**EXERCISE DETAILS**
Please return every line of the material verbatim and skip any images.

**SOURCE DATA**

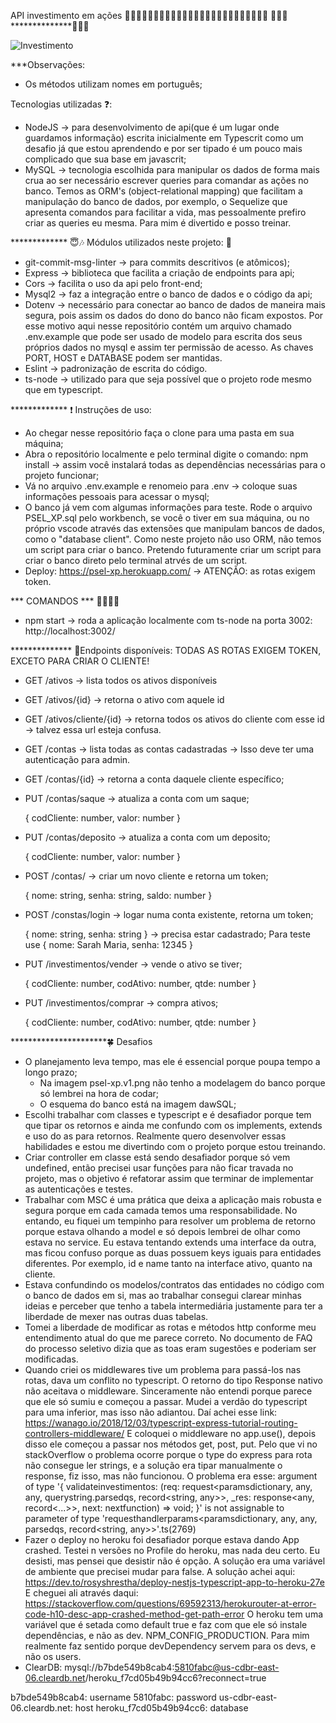 API investimento em ações
🌟🌟🌟🌟🌟🌟🌟🌟🌟🌟🌟🌟🌟🌟🌟🌟🌟🌟🌟🌟🌟🌟🌟🌟🌟
:dizzy::dizzy::dizzy:**************:dizzy::dizzy::dizzy:

![Investimento](https://media4.giphy.com/media/RLzvxHDMUoq092A5TV/giphy.gif?cid=ecf05e47hr61m06w4v527x6d2f9f50ih7ih4o7plr94byg50&rid=giphy.gif)

***Observações:
* Os métodos utilizam nomes em português;

Tecnologias utilizadas :question::

* NodeJS -> para desenvolvimento de api(que é um lugar onde guardamos informação) escrita inicialmente em Typescrit como um desafio já que estou aprendendo e por ser tipado é um pouco mais complicado que sua base em javascrit;
* MySQL -> tecnologia escolhida para manipular os dados de forma mais crua ao ser necessário escrever queries para comandar as ações no banco. Temos as ORM's (object-relational mapping) que facilitam a manipulação do banco de dados, por exemplo, o Sequelize que apresenta comandos para facilitar a vida, mas pessoalmente prefiro criar as queries eu mesma. Para mim é divertido e posso treinar.

************* 😇:notes:
Módulos utilizados neste projeto:
:seedling:
* git-commit-msg-linter -> para commits descritivos (e atômicos);
* Express -> biblioteca que facilita a criação de endpoints para api;
* Cors -> facilita o uso da api pelo front-end;
* Mysql2 -> faz a integração entre o banco de dados e o código da api;
* Dotenv -> necessário para conectar ao banco de dados de maneira mais segura, pois assim os dados do dono do banco não ficam expostos. Por esse motivo aqui nesse repositório contém um arquivo chamado .env.example que pode ser usado de modelo para escrita dos seus próprios dados no mysql e assim ter permissão de acesso. As chaves PORT, HOST e DATABASE podem ser mantidas.
* Eslint -> padronização de escrita do código.
* ts-node -> utilizado para que seja possível que o projeto rode mesmo que em typescript.

************* :exclamation:
Instruções de uso:
* Ao chegar nesse repositório faça o clone para uma pasta em sua máquina;
* Abra o repositório localmente e pelo terminal digite o comando: npm install -> assim você instalará todas as dependências necessárias para o projeto funcionar;
* Vá no arquivo .env.example e renomeio para .env -> coloque suas informações pessoais para acessar o mysql;
* O banco já vem com algumas informações para teste. Rode o arquivo PSEL_XP.sql pelo workbench, se você o tiver em sua máquina, ou no próprio vscode através das extensões que manipulam bancos de dados, como o "database client". Como neste projeto não uso ORM, não temos um script para criar o banco. Pretendo futuramente criar um script para criar o banco direto pelo terminal atrvés de um script.
* Deploy: https://psel-xp.herokuapp.com/ -> ATENÇÃO: as rotas exigem token.

*** COMANDOS ***
:pray::pray::pray::pray:
- npm start -> roda a aplicação localmente com ts-node na porta 3002: http://localhost:3002/

************** :white_flower:Endpoints disponíveis:
TODAS AS ROTAS EXIGEM TOKEN, EXCETO PARA CRIAR O CLIENTE!

 - GET /ativos -> lista todos os ativos disponíveis
 - GET /ativos/{id} -> retorna o ativo com aquele id
 - GET /ativos/cliente/{id} -> retorna todos os ativos do cliente com esse id -> talvez essa url esteja confusa.
 - GET /contas -> lista todas as contas cadastradas -> Isso deve ter uma autenticação para admin.
 - GET /contas/{id} -> retorna a conta daquele cliente específico;
- PUT /contas/saque -> atualiza a conta com um saque;

  { codCliente: number, valor: number }

- PUT /contas/deposito -> atualiza a conta com um deposito;

  { codCliente: number, valor: number }

- POST /contas/ -> criar um novo cliente e retorna um token;
  
  { nome: string, senha: string, saldo: number }

- POST /constas/login -> logar numa conta existente, retorna um token;

  { nome: string, senha: string } -> precisa estar cadastrado;
  Para teste use { nome: Sarah Maria, senha: 12345 }

- PUT /investimentos/vender -> vende o ativo se tiver;

  { codCliente: number, codAtivo: number, qtde: number }

- PUT /investimentos/comprar -> compra ativos;
  
  { codCliente: number, codAtivo: number, qtde: number }

**********************:four_leaf_clover:
Desafios
* O planejamento leva tempo, mas ele é essencial porque poupa tempo a longo prazo;
  - Na imagem psel-xp.v1.png não tenho a modelagem do banco porque só lembrei na hora de codar;
  - O esquema do banco está na imagem dawSQL;
* Escolhi trabalhar com classes e typescript e é desafiador porque tem que tipar os retornos e ainda me confundo com os implements, extends e uso do as para retornos. Realmente quero desenvolver essas habilidades e estou me divertindo com o projeto porque estou treinando.
* Criar controller em classe está sendo desafiador porque só vem undefined, então precisei usar funções para não ficar travada no projeto, mas o objetivo é refatorar assim que terminar de implementar as autenticações e testes.
* Trabalhar com MSC é uma prática que deixa a aplicação mais robusta e segura porque em cada camada temos uma responsabilidade. No entando, eu fiquei um tempinho para resolver um problema de retorno porque estava olhando a model e só depois lembrei de olhar como estava no service. Eu estava tentando extends uma interface da outra, mas ficou confuso porque as duas possuem keys iguais para entidades diferentes. Por exemplo, id e name tanto na interface ativo, quanto na cliente.
* Estava confundindo os modelos/contratos das entidades no código com o banco de dados em si, mas ao trabalhar consegui clarear minhas ideias e perceber que tenho a tabela intermediária justamente para ter a liberdade de mexer nas outras duas tabelas.
* Tomei a liberdade de modificar as rotas e métodos http conforme meu entendimento atual do que me parece correto. No documento de FAQ do processo seletivo dizia que as toas eram sugestões e poderiam ser modificadas.
* Quando criei os middlewares tive um problema para passá-los nas rotas, dava um conflito no typescript. O retorno do tipo Response nativo não aceitava o middleware. Sinceramente não entendi porque parece que ele só sumiu e começou a passar. Mudei a verdão do typescript para uma inferior, mas isso não adiantou. Daí achei esse link:
https://wanago.io/2018/12/03/typescript-express-tutorial-routing-controllers-middleware/
E coloquei o middleware no app.use(), depois disso ele começou a passar nos métodos get, post, put. Pelo que vi no stackOverflow o problema ocorre porque o type do express para rota não consegue ler strings, e a solução era tipar manualmente o response, fiz isso, mas não funcionou.
O problema era esse:
argument of type '{ validateinvestimentos: (req: request<paramsdictionary, any, any, querystring.parsedqs, record<string, any>>, _res: response<any, record<...>>, next: nextfunction) => void; }' is not assignable to parameter of type 'requesthandlerparams<paramsdictionary, any, any, parsedqs, record<string, any>>'.ts(2769)
* Fazer o deploy no heroku foi desafiador porque estava dando App crashed. Testei n versões no Profile do heroku, mas nada deu certo. Eu desisti, mas pensei que desistir não é opção. A solução era uma variável de ambiente que precisei mudar para false.
A solução achei aqui: https://dev.to/rosyshrestha/deploy-nestjs-typescript-app-to-heroku-27e
E cheguei ali através daqui: https://stackoverflow.com/questions/69592313/herokurouter-at-error-code-h10-desc-app-crashed-method-get-path-error
O heroku tem uma variável que é setada como default true e faz com que ele só instale dependências, e não as dev. NPM_CONFIG_PRODUCTION. Para mim realmente faz sentido porque devDependency servem para os devs, e não os users.
* ClearDB:  mysql://b7bde549b8cab4:5810fabc@us-cdbr-east-06.cleardb.net/heroku_f7cd05b49b94cc6?reconnect=true

b7bde549b8cab4: username
5810fabc: password
us-cdbr-east-06.cleardb.net: host
heroku_f7cd05b49b94cc6: database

**ANSWER FOR THIS EXERCISE**
 API investimento em ações
🌟🌟🌟🌟🌟🌟🌟🌟🌟🌟🌟🌟🌟🌟🌟🌟🌟🌟🌟🌟🌟🌟🌟🌟🌟
:dizzy::dizzy::dizzy:**************:dizzy::dizzy::dizzy:

![Investimento](https://media4.giphy.com/media/RLzvxHDMUoq092A5TV/giphy.gif?cid=ecf05e47hr61m06w4v527x6d2f9f50ih7ih4o7plr94byg50&rid=giphy.gif)

***Observações:
* Os métodos utilizam nomes em português;

Tecnologias utilizadas :question::

* NodeJS -> para desenvolvimento de api(que é um lugar onde guardamos informação) escrita inicialmente em Typescrit como um desafio já que estou aprendendo e por ser tipado é um pouco mais complicado que sua base em javascrit;
* MySQL -> tecnologia escolhida para manipular os dados de forma mais crua ao ser necessário escrever queries para comandar as ações no banco. Temos as ORM's (object-relational mapping) que facilitam a manipulação do banco de dados, por exemplo, o Sequelize que apresenta comandos para facilitar a vida, mas pessoalmente prefiro criar as queries eu mesma. Para mim é divertido e posso treinar.

************* 😇:notes:
Módulos utilizados neste projeto:
:seedling:
* git-commit-msg-linter -> para commits descritivos (e atômicos);
* Express -> biblioteca que facilita a criação de endpoints para api;
* Cors -> facilita o uso da api pelo front-end;
* Mysql2 -> faz a integração entre o banco de dados e o código da api;
* Dotenv -> necessário para conectar ao banco de dados de maneira mais segura, pois assim os dados do dono do banco não ficam expostos. Por esse motivo aqui nesse repositório contém um arquivo chamado .env.example que pode ser usado de modelo para escrita dos seus próprios dados no mysql e assim ter permissão de acesso. As chaves PORT, HOST e DATABASE podem ser mantidas.
* Eslint -> padronização de escrita do código.
* ts-node -> utilizado para que seja possível que o projeto rode mesmo que em typescript.

************* :exclamation:
Instruções de uso:
* Ao chegar nesse repositório faça o clone para uma pasta em sua máquina;
* Abra o repositório localmente e pelo terminal digite o comando: npm install -> assim você instalará todas as dependências necessárias para o projeto funcionar;
* Vá no arquivo .env.example e renomeio para .env -> coloque suas informações pessoais para acessar o mysql;
* O banco já vem com algumas informações para teste. Rode o arquivo PSEL_XP.sql pelo workbench, se você o tiver em sua máquina, ou no próprio vscode através das extensões que manipulam bancos de dados, como o "database client". Como neste projeto não uso ORM, não temos um script para criar o banco. Pretendo futuramente criar um script para criar o banco direto pelo terminal atrvés de um script.
* Deploy: https://psel-xp.herokuapp.com/ -> ATENÇÃO: as rotas exigem token.

*** COMANDOS ***
:pray::pray::pray::pray:
- npm start -> roda a aplicação localmente com ts-node na porta 3002: http://localhost:3002/

************** :white_flower:Endpoints disponíveis:
TODAS AS ROTAS EXIGEM TOKEN, EXCETO PARA CRIAR O CLIENTE!

 - GET /ativos -> lista todos os ativos disponíveis
 - GET /ativos/{id} -> retorna o ativo com aquele id
 - GET /ativos/cliente/{id} -> retorna todos os ativos do cliente com esse id -> talvez essa url esteja confusa.
 - GET /contas -> lista todas as contas cadastradas -> Isso deve ter uma autenticação para admin.
 - GET /contas/{id} -> retorna a conta daquele cliente específico;
- PUT /contas/saque -> atualiza a conta com um saque;

  { codCliente: number, valor: number }

- PUT /contas/deposito -> atualiza a conta com um deposito;

  { codCliente: number, valor: number }

- POST /contas/ -> criar um novo cliente e retorna um token;
  
  { nome: string, senha: string, saldo: number }

- POST /constas/login -> logar numa conta existente, retorna um token;

  { nome: string, senha: string } -> precisa estar cadastrado;
  Para teste use { nome: Sarah Maria, senha: 12345 }

- PUT /investimentos/vender -> vende o ativo se tiver;

  { codCliente: number, codAtivo: number, qtde: number }

- PUT /investimentos/comprar -> compra ativos;
  
  { codCliente: number, codAtivo: number, qtde: number }

**********************:four_leaf_clover:
Desafios
* O planejamento leva tempo, mas ele é essencial porque poupa tempo a longo prazo;
  - Na imagem psel-xp.v1.png não tenho a modelagem do banco porque só lembrei na hora de codar;
  - O esquema do banco está na imagem dawSQL;
* Escolhi trabalhar com classes e typescript e é desafiador porque tem que tipar os retornos e ainda me confundo com os implements, extends e uso do as para retornos. Realmente quero desenvolver essas habilidades e estou me divertindo com o projeto porque estou treinando.
* Criar controller em classe está sendo desafiador porque só vem undefined, então precisei usar funções para não ficar travada no projeto, mas o objetivo é refatorar assim que terminar de implementar as autenticações e testes.
* Trabalhar com MSC é uma prática que deixa a aplicação mais robusta e segura porque em cada camada temos uma responsabilidade. No entando, eu fiquei um tempinho para resolver um problema de retorno porque estava olhando a model e só depois lembrei de olhar como estava no service. Eu estava tentando extends uma interface da outra, mas ficou confuso porque as duas possuem keys iguais para entidades diferentes. Por exemplo, id e name tanto na interface ativo, quanto na cliente.
* Estava confundindo os modelos/contratos das entidades no código com o banco de dados em si, mas ao trabalhar consegui clarear minhas ideias e perceber que tenho a tabela intermediária justamente para ter a liberdade de mexer nas outras duas tabelas.
* Tomei a liberdade de modificar as rotas e métodos http conforme meu entendimento atual do que me parece correto. No documento de FAQ do processo seletivo dizia que as toas eram sugestões e poderiam ser modificadas.
* Quando criei os middlewares tive um problema para passá-los nas rotas, dava um conflito no typescript. O retorno do tipo Response nativo não aceitava o middleware. Sinceramente não entendi porque parece que ele só sumiu e começou a passar. Mudei a verdão do typescript para uma inferior, mas isso não adiantou. Daí achei esse link:
https://wanago.io/2018/12/03/typescript-express-tutorial-routing-controllers-middleware/
E coloquei o middleware no app.use(), depois disso ele começou a passar nos métodos get, post, put. Pelo que vi no stackOverflow o problema ocorre porque o type do express para rota não consegue ler strings, e a solução era tipar manualmente o response, fiz isso, mas não funcionou.
O problema era esse:
argument of type '{ validateinvestimentos: (req: request<paramsdictionary, any, any, querystring.parsedqs, record<string, any>>, _res: response<any, record<...>>, next: nextfunction) => void; }' is not assignable to parameter of type 'requesthandlerparams<paramsdictionary, any, any, parsedqs, record<string, any>>'.ts(2769)
* Fazer o deploy no heroku foi desafiador porque estava dando App crashed. Testei n versões no Profile do heroku, mas nada deu certo. Eu desisti, mas pensei que desistir não é opção. A solução era uma variável de ambiente que precisei mudar para false.
A solução achei aqui: https://dev.to/rosyshrestha/deploy-nestjs-typescript-app-to-heroku-27e
E cheguei ali através daqui: https://stackoverflow.com/questions/69592313/herokurouter-at-error-code-h10-desc-app-crashed-method-get-path-error
O heroku tem uma variável que é setada como default true e faz com que ele só instale dependências, e não as dev. NPM_CONFIG_PRODUCTION. Para mim realmente faz sentido porque devDependency servem para os devs, e não os users.
* ClearDB:  mysql://b7bde549b8cab4:5810fabc@us-cdbr-east-06.cleardb.net/heroku_f7cd05b49b94cc6?reconnect=true

b7bde549b8cab4: username
5810fabc: password
us-cdbr-east-06.cleardb.net: host
heroku_f7cd05b49b94cc6: database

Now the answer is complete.